> _YOUR INSTRUCTIONS_
Take the records underneath and set them down exactly.

> _INFORMATION_
-------
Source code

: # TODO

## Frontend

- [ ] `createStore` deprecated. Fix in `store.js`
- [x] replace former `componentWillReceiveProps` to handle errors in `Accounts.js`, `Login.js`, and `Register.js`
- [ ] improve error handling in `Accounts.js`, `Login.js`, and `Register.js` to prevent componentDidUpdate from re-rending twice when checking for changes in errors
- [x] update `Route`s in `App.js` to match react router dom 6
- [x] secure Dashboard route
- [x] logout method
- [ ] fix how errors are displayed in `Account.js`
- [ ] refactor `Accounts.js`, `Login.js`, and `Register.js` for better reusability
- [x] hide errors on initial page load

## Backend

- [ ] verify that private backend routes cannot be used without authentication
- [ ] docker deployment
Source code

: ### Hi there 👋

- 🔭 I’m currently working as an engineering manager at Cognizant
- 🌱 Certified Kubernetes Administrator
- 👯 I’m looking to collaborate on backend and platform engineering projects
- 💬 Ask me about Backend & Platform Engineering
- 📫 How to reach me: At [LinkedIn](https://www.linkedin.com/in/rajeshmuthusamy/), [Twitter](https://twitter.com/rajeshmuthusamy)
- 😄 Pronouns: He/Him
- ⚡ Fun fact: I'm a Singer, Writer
-------
> _RESULT BELOW_
Source code

: # TODO

## Frontend

- [ ] `createStore` deprecated. Fix in `store.js`
- [x] replace former `componentWillReceiveProps` to handle errors in `Accounts.js`, `Login.js`, and `Register.js`
- [ ] improve error handling in `Accounts.js`, `Login.js`, and `Register.js` to prevent componentDidUpdate from re-rending twice when checking for changes in errors
- [x] update `Route`s in `App.js` to match react router dom 6
- [x] secure Dashboard route
- [x] logout method
- [ ] fix how errors are displayed in `Account.js`
- [ ] refactor `Accounts.js`, `Login.js`, and `Register.js` for better reusability
- [x] hide errors on initial page load

## Backend

- [ ] verify that private backend routes cannot be used without authentication
- [ ] docker deployment
Source code

: ### Hi there 👋

- 🔭 I’m currently working as an engineering manager at Cognizant
- 🌱 Certified Kubernetes Administrator
- 👯 I’m looking to collaborate on backend and platform engineering projects
- 💬 Ask me about Backend & Platform Engineering
- 📫 How to reach me: At [LinkedIn](https://www.linkedin.com/in/rajeshmuthusamy/), [Twitter](https://twitter.com/rajeshmuthusamy)
- 😄 Pronouns: He/Him
- ⚡ Fun fact: I'm a Singer, Writer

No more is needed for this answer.